I have encountered an odd problem. I have a trained model with many Conv1d layers. When I set the model to eval() and run the test set through, I receive different accuracies depending on the batch_size.
For example, when I run the same test data through my model all at once vs one at a time, my predictions are wildly different.
model.eval()
model.train(False)
batch_size = len(xtest)
batch_guesses = np.array([])
print("BATCH SIZE ", batch_size)
for i in range(0, len(xtest), batch_size):
inputs = torch.Tensor(xtest[i : i + batch_size]).to(device)
output = model(inputs)
prediction = torch.argmax(output, dim=1)
prediction = prediction.detach().cpu().numpy()

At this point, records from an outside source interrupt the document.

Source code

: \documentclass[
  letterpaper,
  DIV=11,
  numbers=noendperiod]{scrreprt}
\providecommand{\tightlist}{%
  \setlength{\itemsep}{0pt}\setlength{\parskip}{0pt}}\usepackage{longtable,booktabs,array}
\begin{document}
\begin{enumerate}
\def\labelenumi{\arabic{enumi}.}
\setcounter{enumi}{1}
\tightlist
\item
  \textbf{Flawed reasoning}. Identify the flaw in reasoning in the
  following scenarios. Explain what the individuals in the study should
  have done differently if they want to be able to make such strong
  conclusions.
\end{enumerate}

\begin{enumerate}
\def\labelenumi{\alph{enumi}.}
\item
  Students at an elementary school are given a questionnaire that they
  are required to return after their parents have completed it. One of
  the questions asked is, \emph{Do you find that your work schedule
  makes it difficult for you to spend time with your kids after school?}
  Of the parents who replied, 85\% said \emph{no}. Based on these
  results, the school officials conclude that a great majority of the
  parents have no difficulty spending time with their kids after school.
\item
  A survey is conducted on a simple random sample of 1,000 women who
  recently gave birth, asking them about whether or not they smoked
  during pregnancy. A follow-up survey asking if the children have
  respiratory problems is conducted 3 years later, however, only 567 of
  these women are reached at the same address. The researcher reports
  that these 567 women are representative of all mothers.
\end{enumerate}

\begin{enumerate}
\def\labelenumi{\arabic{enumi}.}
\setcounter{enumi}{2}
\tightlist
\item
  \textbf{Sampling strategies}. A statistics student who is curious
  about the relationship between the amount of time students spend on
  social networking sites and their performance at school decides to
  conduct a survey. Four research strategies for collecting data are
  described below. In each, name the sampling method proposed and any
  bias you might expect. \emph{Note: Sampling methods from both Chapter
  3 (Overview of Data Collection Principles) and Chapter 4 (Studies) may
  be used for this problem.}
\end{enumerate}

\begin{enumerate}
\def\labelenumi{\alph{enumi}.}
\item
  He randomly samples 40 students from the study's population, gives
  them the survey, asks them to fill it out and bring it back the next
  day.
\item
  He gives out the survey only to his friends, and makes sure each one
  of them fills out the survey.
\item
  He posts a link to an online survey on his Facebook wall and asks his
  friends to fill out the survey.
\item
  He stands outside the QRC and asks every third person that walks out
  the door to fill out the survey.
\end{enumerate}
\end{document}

batch_guesses = np.append(batch_guesses, prediction)
print("INDIVIDUAL")
batch_size = 1
single_guesses = np.array([])
for i in range(0, len(xtest), batch_size):
inputs = torch.Tensor(xtest[i : i + batch_size]).to(device)
output = model(inputs)
prediction = torch.argmax(output, dim=1)
prediction = prediction.detach().cpu().numpy()
single_guesses = np.append(single_guesses, prediction)
# find % single_guesses and batch_guesses that are the same
print(np.sum(single_guesses == batch_guesses) / len(single_guesses))
# 1.0 with torch.backends.cudnn.enabled = False
# 0.790625 torch.backends.cudnn.enabled = True
However, I found that this was only the case when torch.backends.cudnn.enabled = True. Setting it to false caused single_guesses and batch_guesses to be identical regardless of batch size. I also found that the larger the difference between the batch sizes, the more predictions would be different, so batch size 1 and 64 had 92% similarity in comparison to a batch size of 1 and 2056’s 79% similarity.
Why does cudnn have such a great impact on classification depending on the batch size?